BankThink

'Toxic,' 'legacy'--it all smells the same

Last night´s episode of The Daily Show with Jon Stewart included a segment on the Obama administration´s adherence to an "Orwellian renaming process" that the Bush administration used to make things such as the war in Afghanistan sound less unpleasant. The segment ridiculed the Treasury Department´s rechristening of the underperforming assets and securities banks are holding from "toxic" to "legacy." In order to dress up these up these assets for sale to investors, the Treasury has made a collection of shaky loans and ill-fated structured products sound like an upscale pro-am golf tournament.

It´s ironic, because some of the structured products and even the hedge funds trading them also bore names packed with impenetrable references to wealth and stability. The concept of using an attractive name to heighten a product´s appeal is a simple and time-tested one.

But as home prices continue to fall and unemployment climbs, it´s worth asking what investors and the government are really going to get for their money when they buy into the public-private investment funds. As this post describing the mechanics of a collateralized debt obligation notes, the top-rated tranches of CDOs are heavily exposed to systemic risks and a worsening economy.

The representatives from the Office of Thrift Supervision and the New York State Insurance Department who claimed, during AIG hearings in Congress, that many of AIG´s structured products hadn´t seen any real losses (only drops in value relating to market conditions and accounting rules) may soon be silenced. Then what will the Treasury do to make the picture of defaulting CDO tranches look rosier?

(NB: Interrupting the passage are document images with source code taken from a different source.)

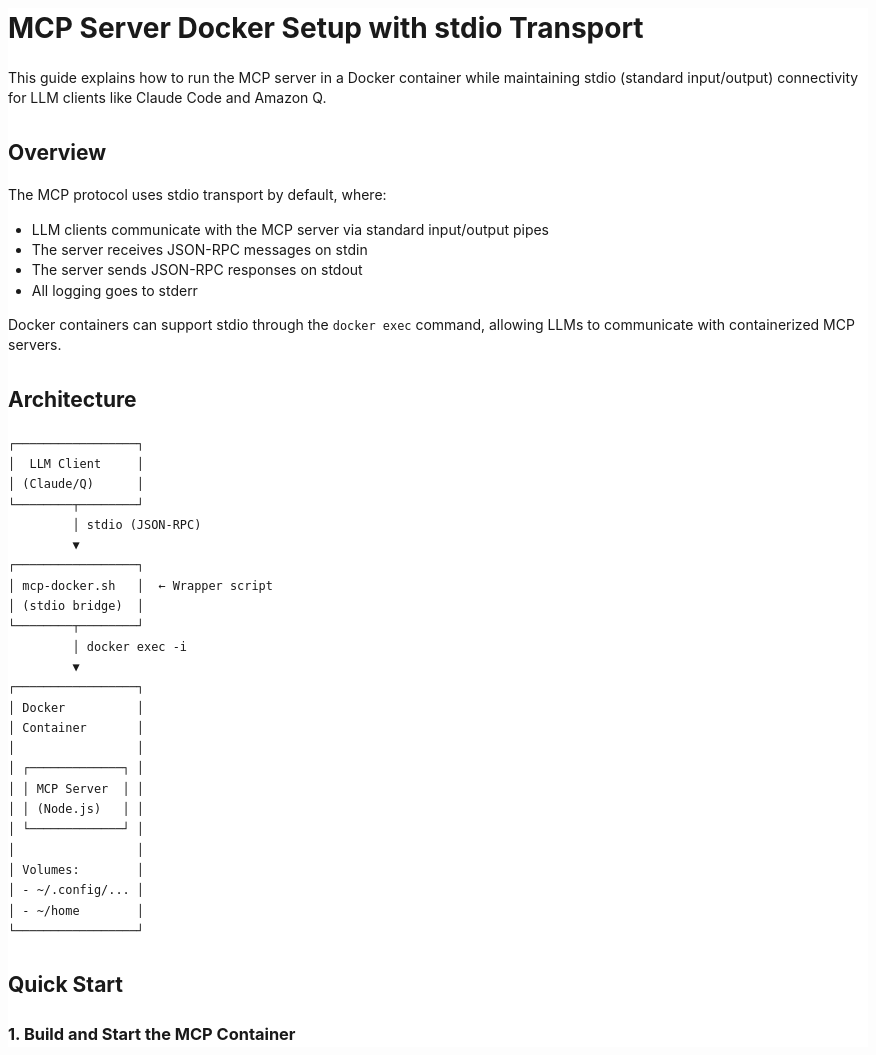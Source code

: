 # MCP Server Docker Setup with stdio Transport

This guide explains how to run the MCP server in a Docker container while maintaining stdio (standard input/output) connectivity for LLM clients like Claude Code and Amazon Q.

## Overview

The MCP protocol uses stdio transport by default, where:
- LLM clients communicate with the MCP server via standard input/output pipes
- The server receives JSON-RPC messages on stdin
- The server sends JSON-RPC responses on stdout
- All logging goes to stderr

Docker containers can support stdio through the `docker exec` command, allowing LLMs to communicate with containerized MCP servers.

## Architecture

```
┌─────────────────┐
│  LLM Client     │
│ (Claude/Q)      │
└────────┬────────┘
         │ stdio (JSON-RPC)
         ▼
┌─────────────────┐
│ mcp-docker.sh   │  ← Wrapper script
│ (stdio bridge)  │
└────────┬────────┘
         │ docker exec -i
         ▼
┌─────────────────┐
│ Docker          │
│ Container       │
│                 │
│ ┌─────────────┐ │
│ │ MCP Server  │ │
│ │ (Node.js)   │ │
│ └─────────────┘ │
│                 │
│ Volumes:        │
│ - ~/.config/... │
│ - ~/home        │
└─────────────────┘
```

## Quick Start

### 1. Build and Start the MCP Container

In Newsweek, columnist Daniel Gross discussed the history of renaming products on Wall Street, starting with the conversion of "junk bonds" into "high-yield debt," and on down the line. "The accepted terms turn out not to mean what people think they mean," Gross wrote. What´s different now from earlier times is the reach that these names have acquired. Few people in Elkhart, Ind. knew or cared what high-yield debt was, but Americans at all points distant from Lower Manhattan now know about the toxic assets that threatened to bring down their banking giants and the money each person gave the federal government to bail them out.

"America needs to be swaddled in a blanket of impenetrable jargon, to be literally confused into reassurance," said John Oliver, the comedian leading the Daily Show´s renaming segment. But neither investors nor taxpayers would be happy with the kind of surprise that could follow such mind-dulling reassurance. Maybe Treasury should spend more time worrying about what the toxic assets are doing and less time thinking of new names to call them.